Cholesterol levels normally range between 160 and 200 mg/dL in adult men and women. Values are typically low with malabsorption, liver disease, pernicious anemia, end-stage cancer, or sepsis. A cholesterol level below 160 mg/dL has been identified as a possible indicator of malnutrition. Cholesterol testing is discussed in more detail in Chapter 35.
Total lymphocyte count (TLC) can be used to assess immune function. Malnutrition suppresses the immune system and leaves the patient more likely to get an infection. When a patient is malnourished, the TLC is usually decreased to below 1500/mm3.
Planning and Implementation
Planning: Expected Outcomes.
The patient with malnutrition is expected to have nutrients available to meet his or her metabolic needs as evidenced by normal serum proteins and adequate hydration.
The preferred route for nutritional intake is through the GI tract because it enhances the immune system and is safer, easier, less expensive, and more enjoyable.

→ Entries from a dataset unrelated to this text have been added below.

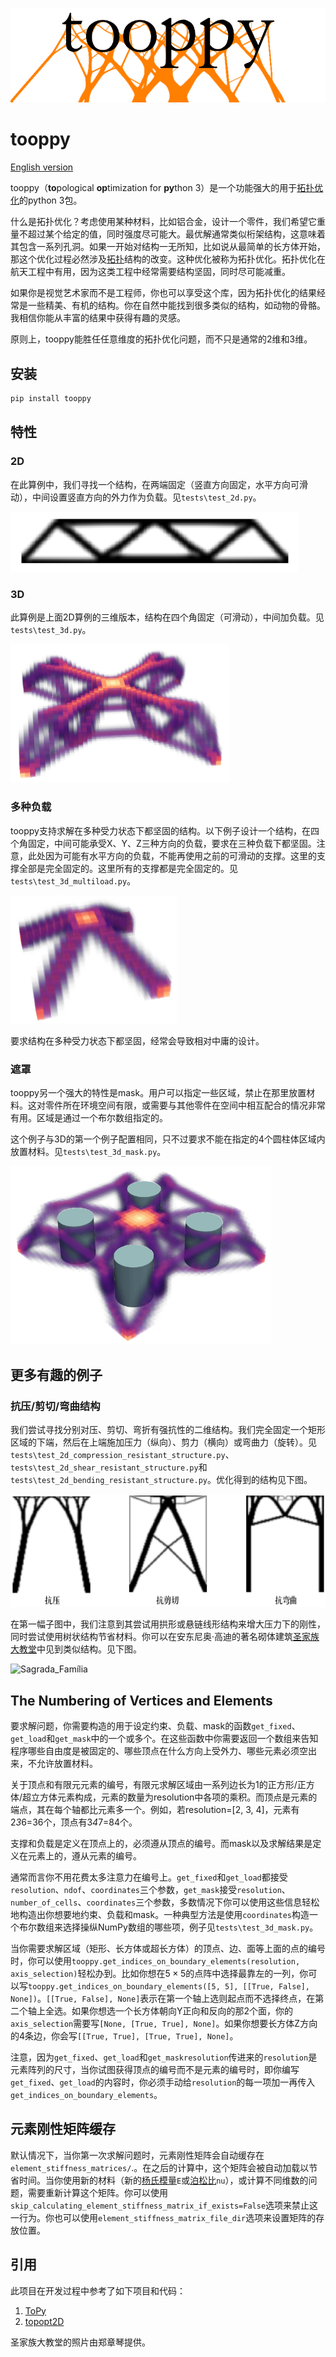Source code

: ![logo](README.assets/logo.png)

# tooppy

[English version](README.md)

tooppy（**to**pological **op**timization for **py**thon 3）是一个功能强大的用于[拓扑优化](https://baike.baidu.com/item/%E6%8B%93%E6%89%91%E4%BC%98%E5%8C%96)的python 3包。

什么是拓扑优化？考虑使用某种材料，比如铝合金，设计一个零件，我们希望它重量不超过某个给定的值，同时强度尽可能大。最优解通常类似桁架结构，这意味着其包含一系列孔洞。如果一开始对结构一无所知，比如说从最简单的长方体开始，那这个优化过程必然涉及[拓扑](https://baike.baidu.com/item/%E6%8B%93%E6%89%91)结构的改变。这种优化被称为拓扑优化。拓扑优化在航天工程中有用，因为这类工程中经常需要结构坚固，同时尽可能减重。

如果你是视觉艺术家而不是工程师，你也可以享受这个库，因为拓扑优化的结果经常是一些精美、有机的结构。你在自然中能找到很多类似的结构，如动物的骨骼。我相信你能从丰富的结果中获得有趣的灵感。

原则上，tooppy能胜任任意维度的拓扑优化问题，而不只是通常的2维和3维。

## 安装

```bash
pip install tooppy
```

## 特性

### 2D

在此算例中，我们寻找一个结构，在两端固定（竖直方向固定，水平方向可滑动），中间设置竖直方向的外力作为负载。见`tests\test_2d.py`。

<img src="README.assets/result_2d_0.png" alt="result_2d" style="zoom:50%;" />

### 3D

此算例是上面2D算例的三维版本，结构在四个角固定（可滑动），中间加负载。见`tests\test_3d.py`。

<img src="README.assets/result_3d_0.png" alt="result_3d_0" style="zoom:67%;" />

### 多种负载

tooppy支持求解在多种受力状态下都坚固的结构。以下例子设计一个结构，在四个角固定，中间可能承受X、Y、Z三种方向的负载，要求在三种负载下都坚固。注意，此处因为可能有水平方向的负载，不能再使用之前的可滑动的支撑。这里的支撑全部是完全固定的。这里所有的支撑都是完全固定的。见`tests\test_3d_multiload.py`。

<img src="README.assets/result_3d_1.png" alt="result_3d_1" style="zoom:50%;" />

要求结构在多种受力状态下都坚固，经常会导致相对中庸的设计。

### 遮罩

tooppy另一个强大的特性是mask。用户可以指定一些区域，禁止在那里放置材料。这对零件所在环境空间有限，或需要与其他零件在空间中相互配合的情况非常有用。区域是通过一个布尔数组指定的。

这个例子与3D的第一个例子配置相同，只不过要求不能在指定的4个圆柱体区域内放置材料。见`tests\test_3d_mask.py`。

<img src="README.assets/result_3d_2.png" alt="result_3d_2" style="zoom:67%;" />

## 更多有趣的例子

### 抗压/剪切/弯曲结构

我们尝试寻找分别对压、剪切、弯折有强抗性的二维结构。我们完全固定一个矩形区域的下端，然后在上端施加压力（纵向）、剪力（横向）或弯曲力（旋转）。见`tests\test_2d_compression_resistant_structure.py`、`tests\test_2d_shear_resistant_structure.py`和`tests\test_2d_bending_resistant_structure.py`。优化得到的结构见下图。

![result_2d_csb_resistant](README.assets/result_2d_csb_resistant_zh-cn.png)

在第一幅子图中，我们注意到其尝试用拱形或悬链线形结构来增大压力下的刚性，同时尝试使用树状结构节省材料。你可以在安东尼奥·高迪的著名砌体建筑[圣家族大教堂](https://baike.baidu.com/item/%E5%9C%A3%E5%AE%B6%E6%97%8F%E5%A4%A7%E6%95%99%E5%A0%82)中见到类似结构。见下图。

<img src="README.assets/Sagrada_Família.jpg" alt="Sagrada_Família" />

## The Numbering of Vertices and Elements

要求解问题，你需要构造的用于设定约束、负载、mask的函数`get_fixed`、`get_load`和`get_mask`中的一个或多个。在这些函数中你需要返回一个数组来告知程序哪些自由度是被固定的、哪些顶点在什么方向上受外力、哪些元素必须空出来，不允许放置材料。

关于顶点和有限元元素的编号，有限元求解区域由一系列边长为1的正方形/正方体/超立方体元素构成，元素的数量为resolution中各项的乘积。而顶点是元素的端点，其在每个轴都比元素多一个。例如，若resolution=[2, 3, 4]，元素有2*3*6=36个，顶点有3*4*7=84个。

支撑和负载是定义在顶点上的，必须遵从顶点的编号。而mask以及求解结果是定义在元素上的，遵从元素的编号。

通常而言你不用花费太多注意力在编号上。`get_fixed`和`get_load`都接受`resolution`、`ndof`、`coordinates`三个参数，`get_mask`接受`resolution`、`number_of_cells`、`coordinates`三个参数，多数情况下你可以使用这些信息轻松地构造出你想要地约束、负载和mask。一种典型方法是使用`coordinates`构造一个布尔数组来选择操纵NumPy数组的哪些项，例子见`tests\test_3d_mask.py`。

当你需要求解区域（矩形、长方体或超长方体）的顶点、边、面等上面的点的编号时，你可以使用`tooppy.get_indices_on_boundary_elements(resolution, axis_selection)`轻松办到。比如你想在$5 \times 5$的点阵中选择最靠左的一列，你可以写`tooppy.get_indices_on_boundary_elements([5, 5], [[True, False], None])`。`[[True, False], None]`表示在第一个轴上选则起点而不选择终点，在第二个轴上全选。如果你想选一个长方体朝向Y正向和反向的那2个面，你的`axis_selection`需要写`[None, [True, True], None]`。如果你想要长方体Z方向的4条边，你会写`[[True, True], [True, True], None]`。

注意，因为`get_fixed`、`get_load`和`get_maskresolution`传进来的`resolution`是元素阵列的尺寸，当你试图获得顶点的编号而不是元素的编号时，即你编写`get_fixed`、`get_load`的内容时，你必须手动给`resolution`的每一项加一再传入`get_indices_on_boundary_elements`。

## 元素刚性矩阵缓存

默认情况下，当你第一次求解问题时，元素刚性矩阵会自动缓存在`element_stiffness_matrices/`.。在之后的计算中，这个矩阵会被自动加载以节省时间。当你使用新的材料（新的[杨氏模量](https://baike.baidu.com/item/%E6%9D%A8%E6%B0%8F%E6%A8%A1%E9%87%8F)`E`或[泊松比](https://baike.baidu.com/item/%E6%B3%8A%E6%9D%BE%E6%AF%94)`nu`），或计算不同维数的问题，需要重新计算这个矩阵。你可以使用`skip_calculating_element_stiffness_matrix_if_exists=False`选项来禁止这一行为。你也可以使用`element_stiffness_matrix_file_dir`选项来设置矩阵的存放位置。

## 引用

此项目在开发过程中参考了如下项目和代码：

1. [ToPy](https://github.com/williamhunter/topy)
2. [topopt2D](https://github.com/worbit/topopt2D/tree/master)

圣家族大教堂的照片由郑章琴提供。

The dietitian calculates the nutrients required daily and plans the patient’s diet. In collaboration with the health care provider and dietitian, provide high-calorie, nutrient-rich foods (e.g., milkshakes, cheese, supplement drinks like Boost or Ensure). Assess the patient’s food likes and dislikes. A feeding schedule of six small meals may be tolerated better than three large ones. A pureed or dental soft diet may be easier for those who have problems chewing or are edentulous (toothless).